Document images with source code
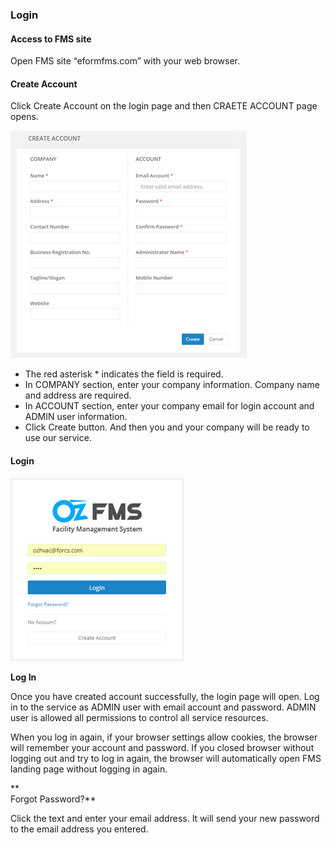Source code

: ### Login

#### **Access to FMS site**

Open FMS site “eformfms.com” with your web browser.



#### Create Account

Click Create Account on the login page and then CRAETE ACCOUNT page opens.

![](/assets/create-account.png)

* The red asterisk \* indicates the field is required.
* In COMPANY section, enter your company information. Company name and address are required.
* In ACCOUNT section, enter your company email for login account and ADMIN user information.
* Click Create button. And then you and your company will be ready to use our service.

#### **Login**

![](/assets/login-credentials.png)

**Log In**

Once you have created account successfully, the login page will open. Log in to the service as ADMIN user with email account and password. ADMIN user is allowed all permissions to control all service resources.

When you log in again, if your browser settings allow cookies, the browser will remember your account and password. If you closed browser without logging out and try to log in again, the browser will automatically open FMS landing page without logging in again.

**  
Forgot Password?**

Click the text and enter your email address. It will send your new password to the email address you entered.


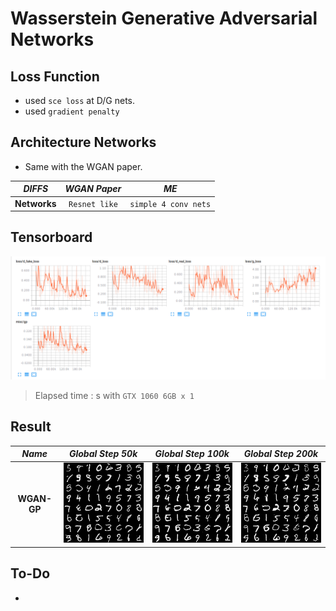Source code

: # Wasserstein Generative Adversarial Networks

## Loss Function

* used ``sce loss`` at D/G nets.
* used ``gradient penalty``

## Architecture Networks

* Same with the WGAN paper.

*DIFFS* | *WGAN Paper* | *ME*  |
 :---:  |     :---:    | :---: |
 **Networks** | ``Resnet like`` | ``simple 4 conv nets`` |

## Tensorboard

![result](./wgan_tb.png)

> Elapsed time : s with ``GTX 1060 6GB x 1``

## Result

*Name* | *Global Step 50k* | *Global Step 100k* | *Global Step 200k*
:---: | :---: | :---: | :---:
**WGAN-GP**   | ![img](./gen_img/train_00050000.png) | ![img](./gen_img/train_00100000.png) | ![img](./gen_img/train_00200000.png)

## To-Do
*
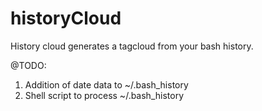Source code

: historyCloud
============

History cloud generates a tagcloud from your bash history.

@TODO:

1. Addition of date data to ~/.bash_history
2. Shell script to process ~/.bash_history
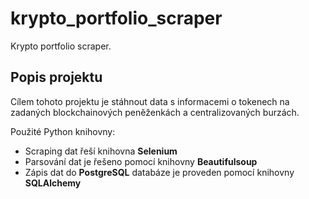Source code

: # krypto_portfolio_scraper
Krypto portfolio scraper.

## Popis projektu
Cílem tohoto projektu je stáhnout data s informacemi o tokenech na zadaných blockchainových peněženkách a centralizovaných burzách. 

Použité Python knihovny:
- Scraping dat řeší knihovna <b>Selenium</b>
- Parsování dat je řešeno pomocí knihovny <b>Beautifulsoup</b>
- Zápis dat do <b>PostgreSQL</b> databáze je proveden pomocí knihovny <b>SQLAlchemy</b>
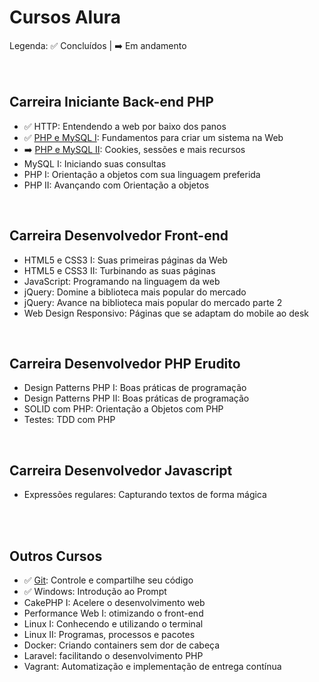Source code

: # Cursos Alura

Legenda: :white_check_mark: Concluídos | :arrow_right: Em andamento <br/><br/><br/>



## Carreira Iniciante Back-end PHP
- :white_check_mark: HTTP: Entendendo a web por baixo dos panos
- :white_check_mark: [PHP e MySQL I]: Fundamentos para criar um sistema na Web 
- :arrow_right: [PHP e MySQL II]: Cookies, sessões e mais recursos
- MySQL I: Iniciando suas consultas
- PHP I: Orientação a objetos com sua linguagem preferida
- PHP II: Avançando com Orientação a objetos

<br/>

## Carreira Desenvolvedor Front-end
- HTML5 e CSS3 I: Suas primeiras páginas da Web
- HTML5 e CSS3 II: Turbinando as suas páginas
- JavaScript: Programando na linguagem da web
- jQuery: Domine a biblioteca mais popular do mercado
- jQuery: Avance na biblioteca mais popular do mercado parte 2
- Web Design Responsivo: Páginas que se adaptam do mobile ao desk

<br/>

## Carreira Desenvolvedor PHP Erudito
- Design Patterns PHP I: Boas práticas de programação
- Design Patterns PHP II: Boas práticas de programação
- SOLID com PHP: Orientação a Objetos com PHP
- Testes: TDD com PHP

<br/>

## Carreira Desenvolvedor Javascript
- Expressões regulares: Capturando textos de forma mágica

<br/>
<br/>

## Outros Cursos
- :white_check_mark: [Git]: Controle e compartilhe seu código
- :white_check_mark: Windows: Introdução ao Prompt
- CakePHP I: Acelere o desenvolvimento web
- Performance Web I: otimizando o front-end
- Linux I: Conhecendo e utilizando o terminal
- Linux II: Programas, processos e pacotes
- Docker: Criando containers sem dor de cabeça
- Laravel: facilitando o desenvolvimento PHP
- Vagrant: Automatização e implementação de entrega contínua

[PHP e MySQL I]: https://github.com/fromnanda/alura-cursos/tree/master/iniciante-backend-php/php-mysql-i
[Git]: https://github.com/fromnanda/alura-cursos/tree/master/engenheiro-devops/git
[PHP e MySQL II]: https://github.com/fromnanda/alura-cursos/blob/master/iniciante-backend-php/php-mysql-iI/notes.md
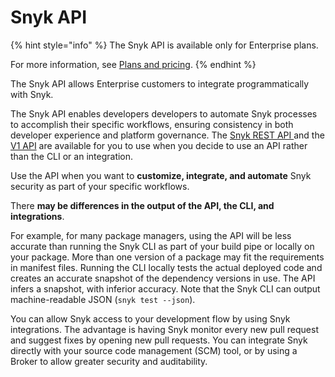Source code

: # Snyk API

{% hint style="info" %}
The Snyk API is available only for Enterprise plans.&#x20;

For more information, see [Plans and pricing](https://snyk.io/plans).
{% endhint %}

The Snyk API allows Enterprise customers to integrate programmatically with Snyk.

The Snyk API enables developers developers to automate Snyk processes to accomplish their specific workflows, ensuring consistency in both developer experience and platform governance. The [Snyk REST API ](rest-api/about-the-rest-api.md) and the [V1 API](v1-api.md) are available for you to use when you decide to use an API rather than the CLI or an integration.

Use the API when you want to **customize, integrate, and automate** Snyk security as part of your specific workflows.

There **may be differences in the output of the API, the CLI, and integrations**.

For example, for many package managers, using the API will be less accurate than running the Snyk CLI as part of your build pipe or locally on your package. More than one version of a package may fit the requirements in manifest files. Running the CLI locally tests the actual deployed code and creates an accurate snapshot of the dependency versions in use. The API infers a snapshot, with inferior accuracy. Note that the Snyk CLI can output machine-readable JSON (`snyk test --json`).

You can allow Snyk access to your development flow by using Snyk integrations. The advantage is having Snyk monitor every new pull request and suggest fixes by opening new pull requests. You can integrate Snyk directly with your source code management (SCM) tool, or by using a Broker to allow greater security and auditability.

* Activity
Only exact lines belong in the answer: those from the beginning of the entries above through the line holding "use our service.", with no pictures.

* Exercise output
Source code

: ### Login

#### **Access to FMS site**

Open FMS site “eformfms.com” with your web browser.



#### Create Account

Click Create Account on the login page and then CRAETE ACCOUNT page opens.

![](/assets/create-account.png)

* The red asterisk \* indicates the field is required.
* In COMPANY section, enter your company information. Company name and address are required.
* In ACCOUNT section, enter your company email for login account and ADMIN user information.
* Click Create button. And then you and your company will be ready to use our service.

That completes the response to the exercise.